Article
5 lessons from urgent care
By David Levine | October 27, 2016
“Urgent care crosses the line between typical medicine and the services business," he says. “It is very much about patient satisfaction and customer service. We don't sell a widget. Our product is the experience."
Ginter joined CareWell in 2012, after decades in the healthcare services and retail pharmacy businesses. Now, he oversees 15 urgent care centers in Massachusetts and Rhode Island, with two more planned for later this year. He spoke to athenaInsight about the five most important lessons he has learned about healthcare as a service industry.
1. Clinicians often struggle in a service role
The reimbursement landscape forces urgent care operators to operate at maximum efficiency. “The largest cost is staffing, and it is common for clinical staff like nurses and technicians to be asked to perform administrative functions," Ginter says.
But there's peril in asking clinicians to take on roles for which they're untrained and unprepared, he says. “People need to multitask to meet cost requirements. But clinicians have entered healthcare to focus on care and healing, not on administrative tasks. When those cross, it can create tension and stress."
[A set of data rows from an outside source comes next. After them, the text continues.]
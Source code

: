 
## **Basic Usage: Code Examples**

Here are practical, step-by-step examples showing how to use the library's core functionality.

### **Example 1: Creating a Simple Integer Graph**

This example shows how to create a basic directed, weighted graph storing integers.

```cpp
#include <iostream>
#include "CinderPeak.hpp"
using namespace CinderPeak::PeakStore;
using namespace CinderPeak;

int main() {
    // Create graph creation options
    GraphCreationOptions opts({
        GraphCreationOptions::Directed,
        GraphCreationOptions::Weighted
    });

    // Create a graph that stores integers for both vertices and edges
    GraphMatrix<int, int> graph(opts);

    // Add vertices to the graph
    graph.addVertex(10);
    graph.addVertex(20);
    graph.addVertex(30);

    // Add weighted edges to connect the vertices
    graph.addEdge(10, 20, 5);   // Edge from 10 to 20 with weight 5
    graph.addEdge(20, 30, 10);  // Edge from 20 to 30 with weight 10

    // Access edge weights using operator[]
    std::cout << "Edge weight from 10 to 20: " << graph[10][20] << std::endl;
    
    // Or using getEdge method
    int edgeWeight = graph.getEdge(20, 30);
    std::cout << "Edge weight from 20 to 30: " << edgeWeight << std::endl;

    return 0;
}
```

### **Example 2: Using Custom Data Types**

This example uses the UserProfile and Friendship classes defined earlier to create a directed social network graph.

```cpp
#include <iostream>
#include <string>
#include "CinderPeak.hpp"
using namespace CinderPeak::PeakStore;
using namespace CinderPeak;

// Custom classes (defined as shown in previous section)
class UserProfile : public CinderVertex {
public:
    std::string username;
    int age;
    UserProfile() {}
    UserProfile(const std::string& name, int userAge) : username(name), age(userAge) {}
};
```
His solution: “open, honest communication about our business model during the interview process." Clinicians “need to understand the overall cost structure, the need to be as lean as possible, and that they may be doing admin duties they don't like," he says. "But we stress that as we grow volume, we can bring in admin people so clinicians can focus on care. We try to create the connection: The faster we build volume, the less admin you have to do."
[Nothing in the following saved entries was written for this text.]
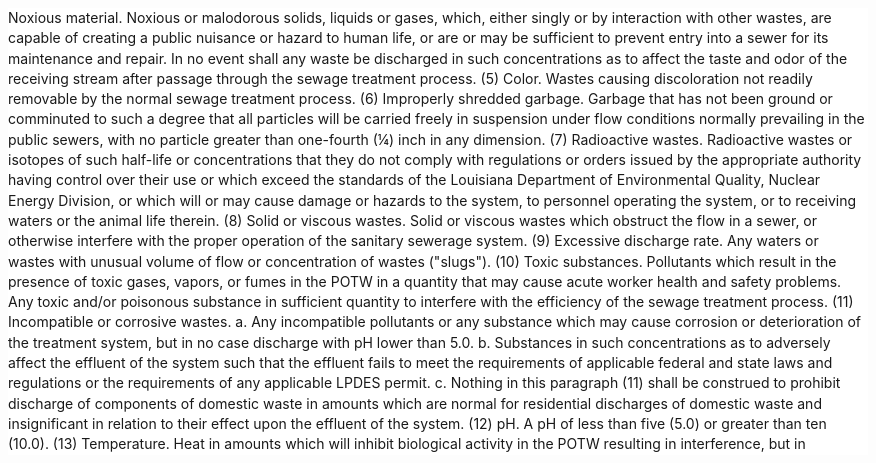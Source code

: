 Noxious material. Noxious or malodorous solids, liquids or gases, which, either singly or by interaction with
other wastes, are capable of creating a public nuisance or hazard to human life, or are or may be sufficient to
prevent entry into a sewer for its maintenance and repair. In no event shall any waste be discharged in such
concentrations as to affect the taste and odor of the receiving stream after passage through the sewage treatment
process.
(5)
Color. Wastes causing discoloration not readily removable by the normal sewage treatment process.
(6)
Improperly shredded garbage. Garbage that has not been ground or comminuted to such a degree that all
particles will be carried freely in suspension under flow conditions normally prevailing in the public sewers,
with no particle greater than one-fourth (¼) inch in any dimension.
(7)
Radioactive wastes. Radioactive wastes or isotopes of such half-life or concentrations that they do not comply
with regulations or orders issued by the appropriate authority having control over their use or which exceed the
standards of the Louisiana Department of Environmental Quality, Nuclear Energy Division, or which will or
may cause damage or hazards to the system, to personnel operating the system, or to receiving waters or the
animal life therein.
(8)
Solid or viscous wastes. Solid or viscous wastes which obstruct the flow in a sewer, or otherwise interfere with
the proper operation of the sanitary sewerage system.
(9)
Excessive discharge rate. Any waters or wastes with unusual volume of flow or concentration of wastes
("slugs").
(10)
Toxic substances. Pollutants which result in the presence of toxic gases, vapors, or fumes in the POTW in a
quantity that may cause acute worker health and safety problems. Any toxic and/or poisonous substance in
sufficient quantity to interfere with the efficiency of the sewage treatment process.
(11)
Incompatible or corrosive wastes.
a.
Any incompatible pollutants or any substance which may cause corrosion or deterioration of the treatment
system, but in no case discharge with pH lower than 5.0.
b.
Substances in such concentrations as to adversely affect the effluent of the system such that the effluent fails to
meet the requirements of applicable federal and state laws and regulations or the requirements of any applicable
LPDES permit.
c.
Nothing in this paragraph (11) shall be construed to prohibit discharge of components of domestic waste in
amounts which are normal for residential discharges of domestic waste and insignificant in relation to their
effect upon the effluent of the system.
(12)
pH. A pH of less than five (5.0) or greater than ten (10.0).
(13)
Temperature. Heat in amounts which will inhibit biological activity in the POTW resulting in interference, but in
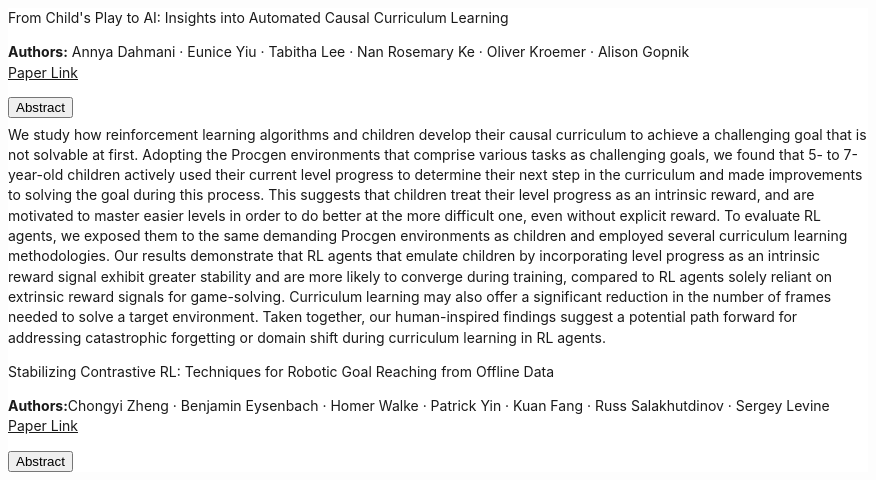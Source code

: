   </div>
</div>

 <div class="card mb-3">
  <div class="card-header font-weight-bold">
From Child's Play to AI: Insights into Automated Causal Curriculum Learning
  </div>
  <div class="card-body">
    <p class="card-text">
    	<div class="row">
    		<div class="col-9">
    			<b>Authors:</b> Annya Dahmani · Eunice Yiu · Tabitha Lee · Nan Rosemary Ke · Oliver Kroemer · Alison Gopnik
    		</div>
    		<div class="col-3">
    			<div class="right">
    				<a class="btn btn-primary" href="https://openreview.net/forum?id=JYHcnyipNG" target="_blank" role="button">Paper Link</a>
				</div>
    		</div>
    	</div>
    </p>
      <button type="button" class="collapsible">Abstract</button>
		<div class="content">
	      <p style='margin-top: 5pt;'>	
We study how reinforcement learning algorithms and children develop their causal curriculum to achieve a challenging goal that is not solvable at first. Adopting the Procgen environments that comprise various tasks as challenging goals, we found that 5- to 7-year-old children actively used their current level progress to determine their next step in the curriculum and made improvements to solving the goal during this process. This suggests that children treat their level progress as an intrinsic reward, and are motivated to master easier levels in order to do better at the more difficult one, even without explicit reward. To evaluate RL agents, we exposed them to the same demanding Procgen environments as children and employed several curriculum learning methodologies. Our results demonstrate that RL agents that emulate children by incorporating level progress as an intrinsic reward signal exhibit greater stability and are more likely to converge during training, compared to RL agents solely reliant on extrinsic reward signals for game-solving. Curriculum learning may also offer a significant reduction in the number of frames needed to solve a target environment. Taken together, our human-inspired findings suggest a potential path forward for addressing catastrophic forgetting or domain shift during curriculum learning in RL agents.
				</p>
		</div>
  </div>
</div>

 <div class="card mb-3">
  <div class="card-header font-weight-bold">
 	Stabilizing Contrastive RL: Techniques for Robotic Goal Reaching from Offline Data
  </div>
  <div class="card-body">
    <p class="card-text">
    	<div class="row">
    		<div class="col-9">
    			<b>Authors:</b>Chongyi Zheng · Benjamin Eysenbach · Homer Walke · Patrick Yin · Kuan Fang · Russ Salakhutdinov · Sergey Levine
    		</div>
    		<div class="col-3">
    			<div class="right">
    				<a class="btn btn-primary" href="https://openreview.net/forum?id=IAX12qUjYk" target="_blank" role="button">Paper Link</a>
				</div>
    		</div>
    	</div>
    </p>
      <button type="button" class="collapsible">Abstract</button>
2. The key healthcare product is the patient experience
Clinicians tend to think that patients are paying for their medical expertise — not for them to be nice.
“To the contrary, we have learned that healing is a given in the minds of our patients,"
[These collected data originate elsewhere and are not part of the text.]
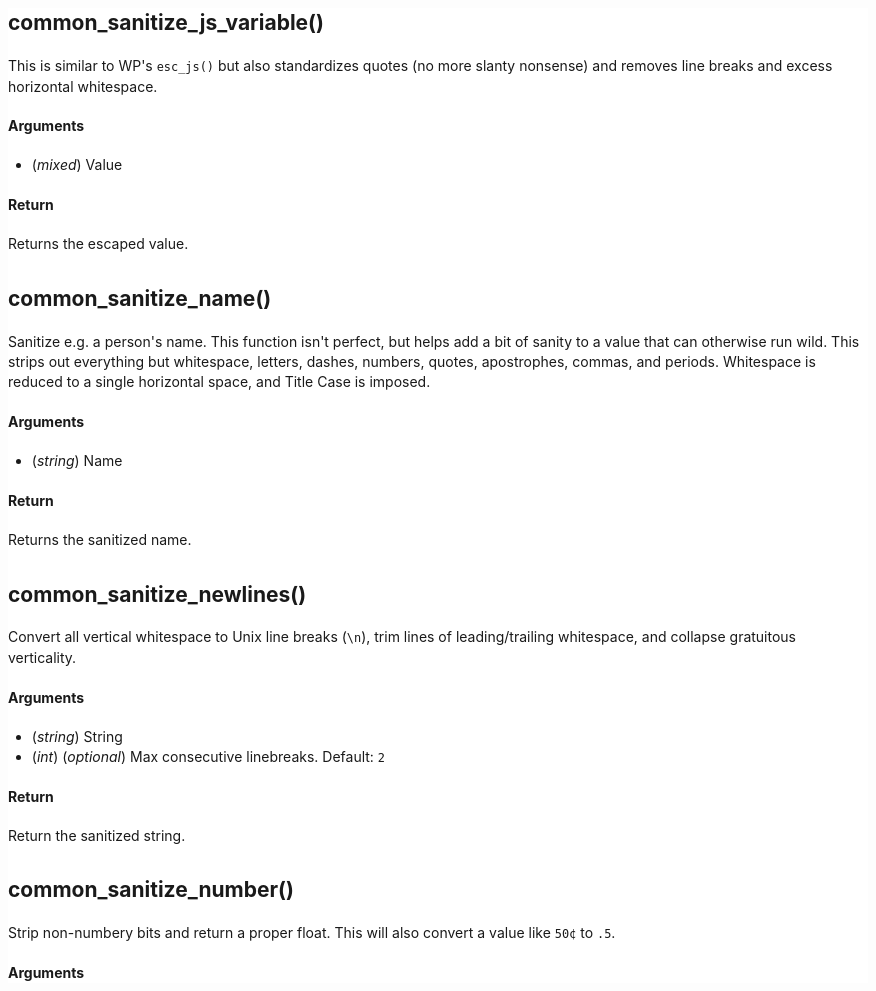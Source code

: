 

## common_sanitize_js_variable()

This is similar to WP's `esc_js()` but also standardizes quotes (no more slanty nonsense) and removes line breaks and excess horizontal whitespace.

#### Arguments

 * (*mixed*) Value

#### Return

Returns the escaped value.



## common_sanitize_name()

Sanitize e.g. a person's name. This function isn't perfect, but helps add a bit of sanity to a value that can otherwise run wild. This strips out everything but whitespace, letters, dashes, numbers, quotes, apostrophes, commas, and periods. Whitespace is reduced to a single horizontal space, and Title Case is imposed.

#### Arguments

 * (*string*) Name

#### Return

Returns the sanitized name.



## common_sanitize_newlines()

Convert all vertical whitespace to Unix line breaks (`\n`), trim lines of leading/trailing whitespace, and collapse gratuitous verticality.

#### Arguments

 * (*string*) String
 * (*int*) (*optional*) Max consecutive linebreaks. Default: `2`

#### Return

Return the sanitized string.



## common_sanitize_number()

Strip non-numbery bits and return a proper float. This will also convert a value like `50¢` to `.5`.

#### Arguments
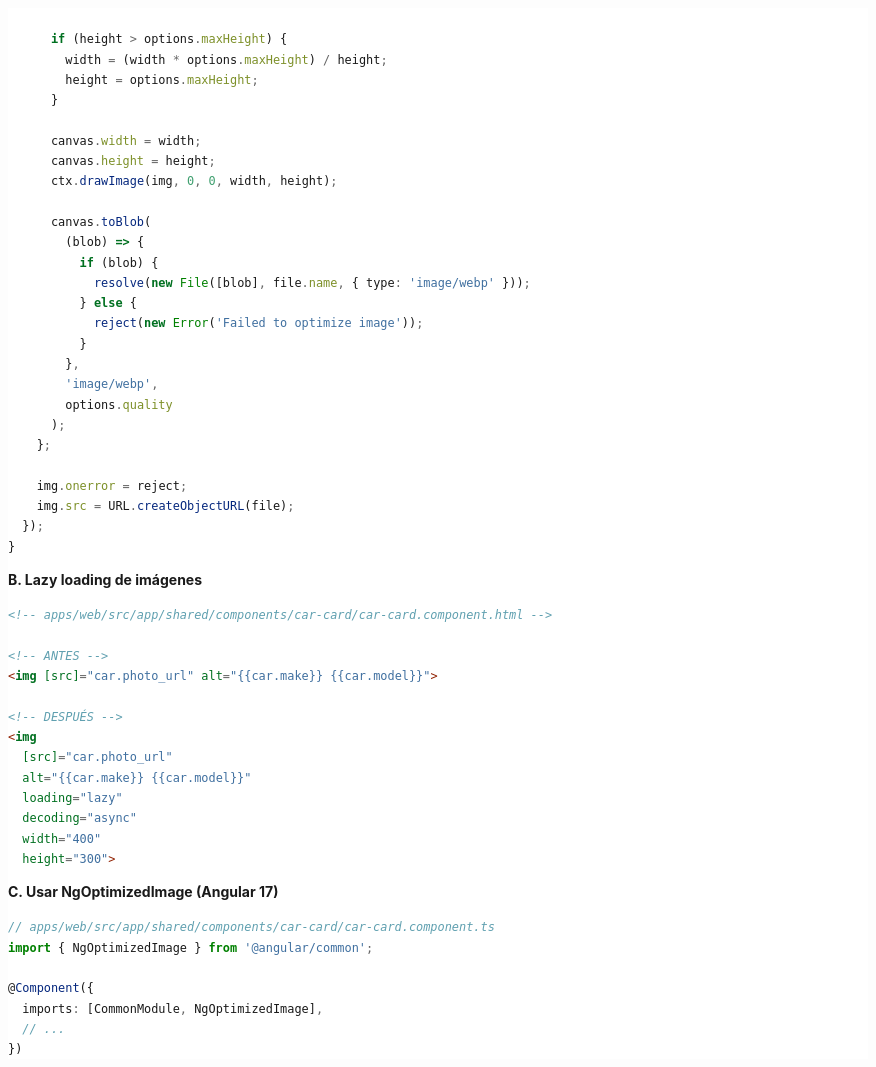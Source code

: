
 ```typescript

      if (height > options.maxHeight) {
        width = (width * options.maxHeight) / height;
        height = options.maxHeight;
      }

      canvas.width = width;
      canvas.height = height;
      ctx.drawImage(img, 0, 0, width, height);

      canvas.toBlob(
        (blob) => {
          if (blob) {
            resolve(new File([blob], file.name, { type: 'image/webp' }));
          } else {
            reject(new Error('Failed to optimize image'));
          }
        },
        'image/webp',
        options.quality
      );
    };

    img.onerror = reject;
    img.src = URL.createObjectURL(file);
  });
}
```

**B. Lazy loading de imágenes**

```html
<!-- apps/web/src/app/shared/components/car-card/car-card.component.html -->

<!-- ANTES -->
<img [src]="car.photo_url" alt="{{car.make}} {{car.model}}">

<!-- DESPUÉS -->
<img
  [src]="car.photo_url"
  alt="{{car.make}} {{car.model}}"
  loading="lazy"
  decoding="async"
  width="400"
  height="300">
```

**C. Usar NgOptimizedImage (Angular 17)**

```typescript
// apps/web/src/app/shared/components/car-card/car-card.component.ts
import { NgOptimizedImage } from '@angular/common';

@Component({
  imports: [CommonModule, NgOptimizedImage],
  // ...
})
```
Ginter says. “They expect they will be healed. The differentiator is the overall level of service and the experience. Was it friendly, clean, inviting? Was their time respected? Did the script make it to the pharmacy in timely fashion? Those are the most important things." Ginter says the metric he values above all is “door-to-door" time: How long it takes for a patient to receive care and get back to his or her busy life. And he says it's important that his staff understands the patient perspective.
“We share patient comments, net promoter scores and other patient data, so they hear directly from patients what was important," Ginter says. “They are learning to care about that— some reluctantly, but when you regularly show them comments that the doctor was rude, or didn't listen, or took too long talking outside the exam room, it can't help but change perspectives over time."
3. Convenience matters
In urgent care, convenience drives success. That means locating centers in highly trafficked, highly visible areas, Ginter says.
“You need to see it, make it easy to get to, and easy to park," he says. "If there is a McDonald's, a bank, and a grocery store nearby...it will be more successful. We have seen urgent care in traditional medical offices ultimately fail because they weren't easy to access. They thought, 'if we build it they will come,' but nobody came."
That principle extends to hours of operation, Ginter says.
“We are open long hours, typically 12 hours a day, including nights, weekends, and holidays," he says. “That feeds on the convenience they are looking for and can't get in other types of medical offices."
It's also critical to have technology in place, he says, so patients can make appointments, check wait times, and access care online, on their own timeframes.
4. Ease of access is often at odds with the healthcare system
“Urgent care is adapting to consumer needs far faster than the payer world or the healthcare system world," Ginter says. For instance, he says, many insurance plans and products still require medical management or referrals before patients can access urgent care. In some cases, payers place caps on the number of urgent care visits per year.
“In some Medicaid products, the patient must be assigned a primary care doctor and get a referral," he says. At the same time, "anyone can walk in to an ER — but the cost of that care is 10 to 15 times greater than the cost of care rendered in an urgent care setting."
In addition, many Millennials who now have access to healthcare via the Affordable Care Act are younger and healthier, and need care only episodically, he says.
“The system still thinks everybody has a primary care doctor, but in this day and age a lot of the population does not have a medical home," Ginter says. "If there was a magic wand, it would...make all payers and plans create open access and accept urgent care as a viable access point, like the ER."
5. Patients don't understand their insurance
Health insurance is so complicated that most patients do not understand their financial obligations — and insurance companies and employers do a poor job educating members about copays, deductibles, and coinsurance, Ginter says.
He thinks this isn't an accident. “Employers and insurance companies don't want to educate people on the fine print of their insurance, because people would drop their products if they truly understood what their responsibilities are," he says. “They don't want a revolt when people realize they have a $2,000 deductible."
His centers keep mandatory credit card information on file to mitigate losses and delinquent payments. “We have found it far easier than trying to explain deductibles, copays, and coinsurance," he says, “and it has actually improved customer service."
David Levine is a writer based in Albany, New York.